WHAT THIS TASK INVOLVES. A picture should never appear in your copy. Transcribe the listing exactly from its first line through the line with "## Planning", both ends included.

EXERCISE INPUTS.
⟨

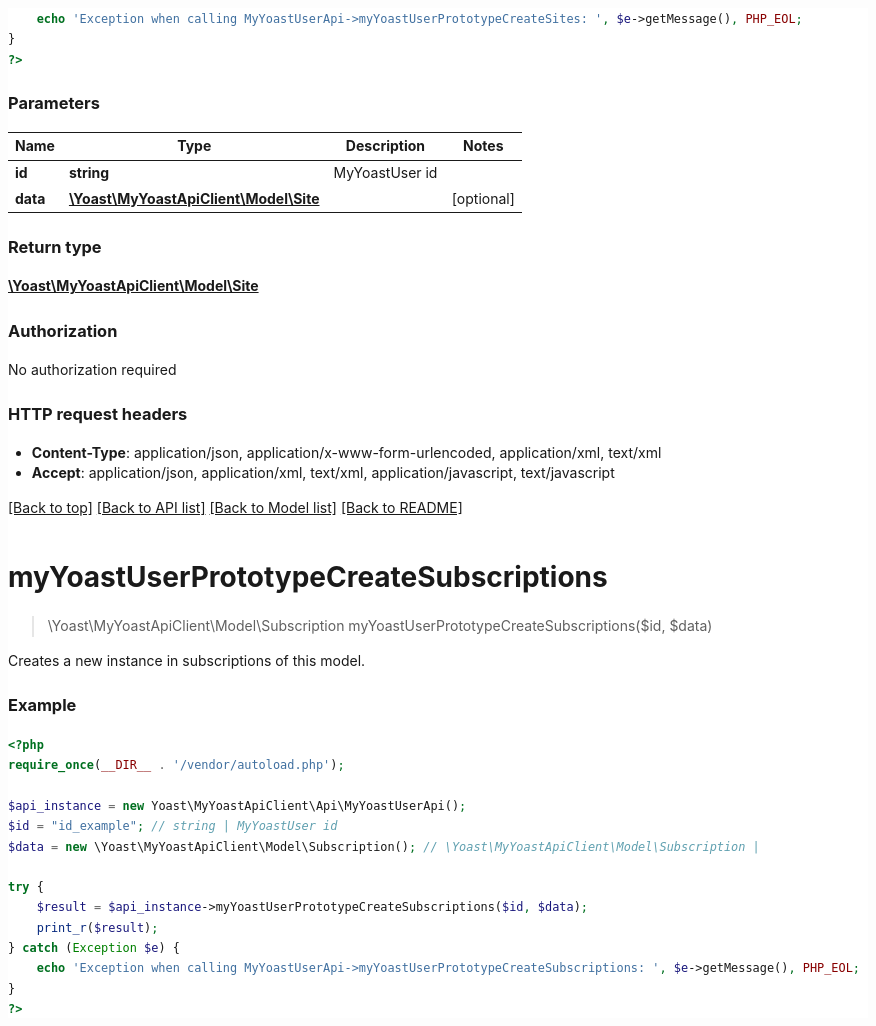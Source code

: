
 ```php
    echo 'Exception when calling MyYoastUserApi->myYoastUserPrototypeCreateSites: ', $e->getMessage(), PHP_EOL;
}
?>
```

### Parameters

Name | Type | Description  | Notes
------------- | ------------- | ------------- | -------------
 **id** | **string**| MyYoastUser id |
 **data** | [**\Yoast\MyYoastApiClient\Model\Site**](../Model/\Yoast\MyYoastApiClient\Model\Site.md)|  | [optional]

### Return type

[**\Yoast\MyYoastApiClient\Model\Site**](../Model/Site.md)

### Authorization

No authorization required

### HTTP request headers

 - **Content-Type**: application/json, application/x-www-form-urlencoded, application/xml, text/xml
 - **Accept**: application/json, application/xml, text/xml, application/javascript, text/javascript

[[Back to top]](#) [[Back to API list]](../../README.md#documentation-for-api-endpoints) [[Back to Model list]](../../README.md#documentation-for-models) [[Back to README]](../../README.md)

# **myYoastUserPrototypeCreateSubscriptions**
> \Yoast\MyYoastApiClient\Model\Subscription myYoastUserPrototypeCreateSubscriptions($id, $data)

Creates a new instance in subscriptions of this model.

### Example
```php
<?php
require_once(__DIR__ . '/vendor/autoload.php');

$api_instance = new Yoast\MyYoastApiClient\Api\MyYoastUserApi();
$id = "id_example"; // string | MyYoastUser id
$data = new \Yoast\MyYoastApiClient\Model\Subscription(); // \Yoast\MyYoastApiClient\Model\Subscription | 

try {
    $result = $api_instance->myYoastUserPrototypeCreateSubscriptions($id, $data);
    print_r($result);
} catch (Exception $e) {
    echo 'Exception when calling MyYoastUserApi->myYoastUserPrototypeCreateSubscriptions: ', $e->getMessage(), PHP_EOL;
}
?>
```
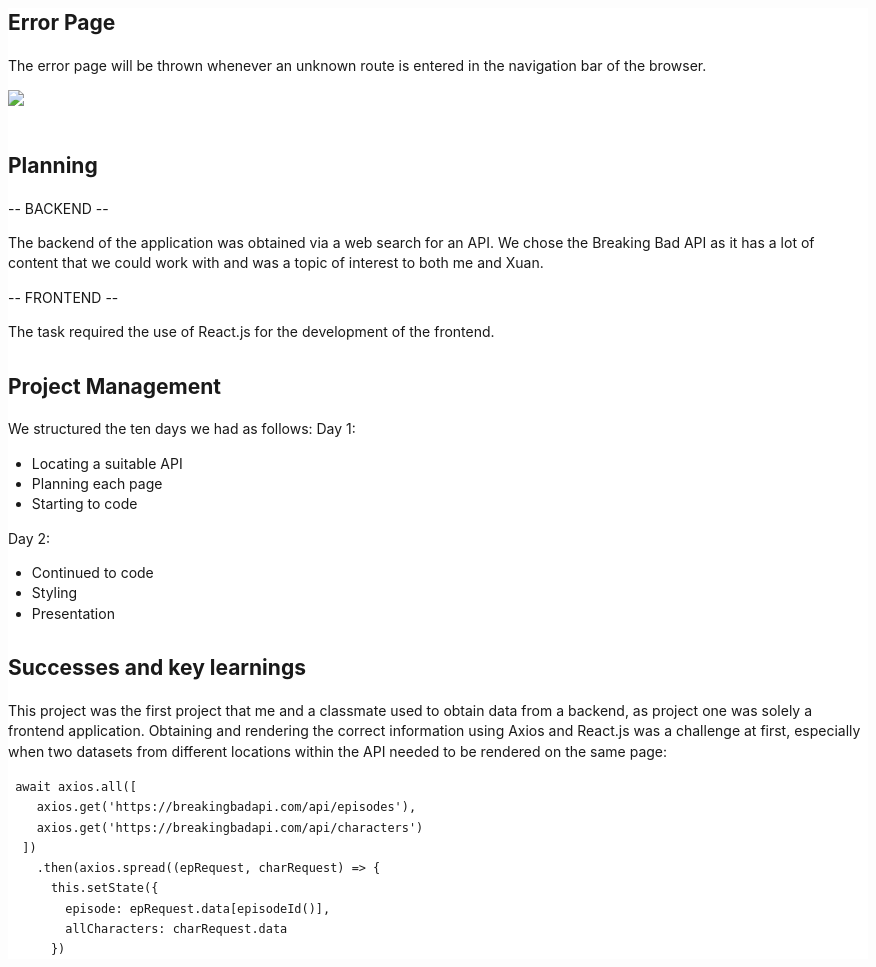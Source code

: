 #

## Error Page

The error page will be thrown whenever an unknown route is entered in the navigation bar of the browser.

<img src="src/assets/screenshots/unknown-page.png" width=700>

#

## Planning

-- BACKEND --

The backend of the application was obtained via a web search for an API. We chose the Breaking Bad API as it has a lot of content that we could work with and was a topic of interest to both me and Xuan.

-- FRONTEND --

The task required the use of React.js for the development of the frontend.

## Project Management

We structured the ten days we had as follows:
Day 1:

- Locating a suitable API
- Planning each page
- Starting to code

Day 2:

- Continued to code
- Styling
- Presentation

## Successes and key learnings

This project was the first project that me and a classmate used to obtain data from a backend, as project one was solely a frontend application. Obtaining and rendering the correct information using Axios and React.js was a challenge at first, especially when two datasets from different locations within the API needed to be rendered on the same page:

```
 await axios.all([
    axios.get('https://breakingbadapi.com/api/episodes'),
    axios.get('https://breakingbadapi.com/api/characters')
  ])
    .then(axios.spread((epRequest, charRequest) => {
      this.setState({
        episode: epRequest.data[episodeId()],
        allCharacters: charRequest.data
      })
```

⟩

RESPONSE BOX.
Source code

:
 ```php
    echo 'Exception when calling MyYoastUserApi->myYoastUserPrototypeCreateSites: ', $e->getMessage(), PHP_EOL;
}
?>
```

### Parameters

Name | Type | Description  | Notes
------------- | ------------- | ------------- | -------------
 **id** | **string**| MyYoastUser id |
 **data** | [**\Yoast\MyYoastApiClient\Model\Site**](../Model/\Yoast\MyYoastApiClient\Model\Site.md)|  | [optional]

### Return type

[**\Yoast\MyYoastApiClient\Model\Site**](../Model/Site.md)

### Authorization

No authorization required

### HTTP request headers

 - **Content-Type**: application/json, application/x-www-form-urlencoded, application/xml, text/xml
 - **Accept**: application/json, application/xml, text/xml, application/javascript, text/javascript

[[Back to top]](#) [[Back to API list]](../../README.md#documentation-for-api-endpoints) [[Back to Model list]](../../README.md#documentation-for-models) [[Back to README]](../../README.md)

# **myYoastUserPrototypeCreateSubscriptions**
> \Yoast\MyYoastApiClient\Model\Subscription myYoastUserPrototypeCreateSubscriptions($id, $data)

Creates a new instance in subscriptions of this model.

### Example
```php
<?php
require_once(__DIR__ . '/vendor/autoload.php');

$api_instance = new Yoast\MyYoastApiClient\Api\MyYoastUserApi();
$id = "id_example"; // string | MyYoastUser id
$data = new \Yoast\MyYoastApiClient\Model\Subscription(); // \Yoast\MyYoastApiClient\Model\Subscription | 

try {
    $result = $api_instance->myYoastUserPrototypeCreateSubscriptions($id, $data);
    print_r($result);
} catch (Exception $e) {
    echo 'Exception when calling MyYoastUserApi->myYoastUserPrototypeCreateSubscriptions: ', $e->getMessage(), PHP_EOL;
}
?>
```
Source code

: #

## Error Page

The error page will be thrown whenever an unknown route is entered in the navigation bar of the browser.

<img src="src/assets/screenshots/unknown-page.png" width=700>

#

## Planning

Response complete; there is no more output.